But if you have a good enough model, you can maybe tell them apart. From medium.com:
…in the last few years, statisticians have begun to explore a number of ways to solve this problem. They say that in certain circumstances it is indeed possible to determine cause and effect based only on the observational data.
At first sight, that sounds like a dangerous statement. But today Joris Mooij at the University of Amsterdam in the Netherlands and a few pals, show just how effective this new approach can be by applying it to a wide range of real and synthetic datasets. Their remarkable conclusion is that it is indeed possible to separate cause and effect in this way.

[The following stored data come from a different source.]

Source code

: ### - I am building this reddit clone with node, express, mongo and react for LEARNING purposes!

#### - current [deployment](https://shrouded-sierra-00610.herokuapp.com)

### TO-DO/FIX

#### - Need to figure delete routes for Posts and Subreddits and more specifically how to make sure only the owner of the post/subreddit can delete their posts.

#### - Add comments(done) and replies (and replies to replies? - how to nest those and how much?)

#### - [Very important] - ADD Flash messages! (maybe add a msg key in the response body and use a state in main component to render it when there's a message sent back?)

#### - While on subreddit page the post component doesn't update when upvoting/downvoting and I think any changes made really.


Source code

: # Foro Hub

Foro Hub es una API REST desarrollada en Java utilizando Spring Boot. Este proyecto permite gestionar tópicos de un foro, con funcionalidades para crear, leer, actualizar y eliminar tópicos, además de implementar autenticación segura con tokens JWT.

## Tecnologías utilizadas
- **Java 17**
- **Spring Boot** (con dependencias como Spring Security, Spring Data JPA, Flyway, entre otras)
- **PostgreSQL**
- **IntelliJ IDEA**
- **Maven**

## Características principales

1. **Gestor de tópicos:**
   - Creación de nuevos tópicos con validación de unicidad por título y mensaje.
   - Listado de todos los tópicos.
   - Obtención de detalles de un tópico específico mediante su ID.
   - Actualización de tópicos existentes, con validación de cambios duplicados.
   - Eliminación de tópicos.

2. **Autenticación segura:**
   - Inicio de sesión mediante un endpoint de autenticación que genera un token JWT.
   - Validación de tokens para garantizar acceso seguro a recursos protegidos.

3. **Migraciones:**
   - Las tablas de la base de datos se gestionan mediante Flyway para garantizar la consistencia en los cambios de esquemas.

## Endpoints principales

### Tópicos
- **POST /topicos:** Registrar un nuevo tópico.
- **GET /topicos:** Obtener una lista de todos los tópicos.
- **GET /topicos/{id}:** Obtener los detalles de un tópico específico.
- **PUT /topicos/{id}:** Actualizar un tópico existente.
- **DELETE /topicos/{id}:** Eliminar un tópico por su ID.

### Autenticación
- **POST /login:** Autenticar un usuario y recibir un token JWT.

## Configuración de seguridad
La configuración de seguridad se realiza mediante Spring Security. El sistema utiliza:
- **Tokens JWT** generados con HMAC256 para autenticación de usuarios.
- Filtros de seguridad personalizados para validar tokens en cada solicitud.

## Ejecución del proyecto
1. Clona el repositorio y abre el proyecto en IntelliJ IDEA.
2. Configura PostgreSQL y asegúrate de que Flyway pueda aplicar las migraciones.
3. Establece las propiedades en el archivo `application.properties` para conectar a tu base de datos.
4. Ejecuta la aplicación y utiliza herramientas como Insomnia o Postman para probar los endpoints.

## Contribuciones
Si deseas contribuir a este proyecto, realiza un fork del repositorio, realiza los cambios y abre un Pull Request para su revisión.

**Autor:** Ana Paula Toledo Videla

Mooij and co confine themselves to the simple case of data associated with two variables, X and Y. A real-life example might be a set of data of measured wind speed, X, and another set showing the rotational speed of a wind turbine, Y.
These datasets are clearly correlated. But which is the cause and which the effect? Without access to a controlled experiment, it is easy to imagine that it is impossible to tell.
The basis of the new approach is to assume that the relationship between X and Y is not symmetrical. In particular, they say that in any set of measurements there will always be noise from various cause. The key assumption is that the pattern of noise in the cause will be different to the pattern of noise in the effect. That’s because any noise in X can have an influence on Y but not vice versa.
And it appears to work. This is very exciting!